Provided records: Begin

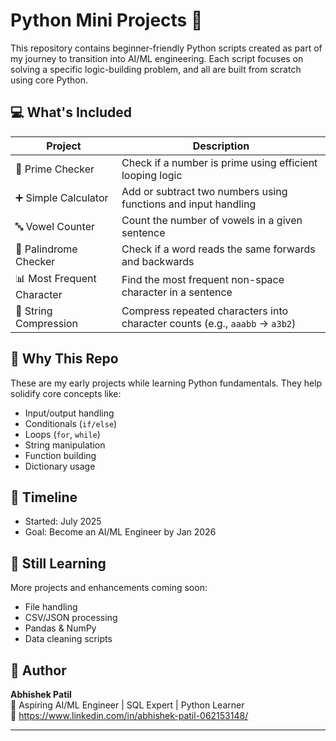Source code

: 
# Python Mini Projects 🐍

This repository contains beginner-friendly Python scripts created as part of my journey to transition into AI/ML engineering. Each script focuses on solving a specific logic-building problem, and all are built from scratch using core Python.

## 💻 What's Included

| Project | Description |
|---------|-------------|
| 🧮 Prime Checker | Check if a number is prime using efficient looping logic |
| ➕ Simple Calculator | Add or subtract two numbers using functions and input handling |
| 🔤 Vowel Counter | Count the number of vowels in a given sentence |
| 🔁 Palindrome Checker | Check if a word reads the same forwards and backwards |
| 📊 Most Frequent Character | Find the most frequent non-space character in a sentence |
| 🧬 String Compression | Compress repeated characters into character counts (e.g., `aaabb` → `a3b2`) |

## 🚀 Why This Repo

These are my early projects while learning Python fundamentals. They help solidify core concepts like:
- Input/output handling
- Conditionals (`if/else`)
- Loops (`for`, `while`)
- String manipulation
- Function building
- Dictionary usage

## 📅 Timeline

- Started: July 2025
- Goal: Become an AI/ML Engineer by Jan 2026

## 🧠 Still Learning

More projects and enhancements coming soon:
- File handling
- CSV/JSON processing
- Pandas & NumPy
- Data cleaning scripts

## 👤 Author

**Abhishek Patil**  
📍 Aspiring AI/ML Engineer | SQL Expert | Python Learner  
🔗 https://www.linkedin.com/in/abhishek-patil-062153148/

---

Provided records: End

Search the entries above for the word "building" and copy each line where it appears.

This repository contains beginner-friendly Python scripts created as part of my journey to transition into AI/ML engineering. Each script focuses on solving a specific logic-building problem, and all are built from scratch using core Python.
- Function building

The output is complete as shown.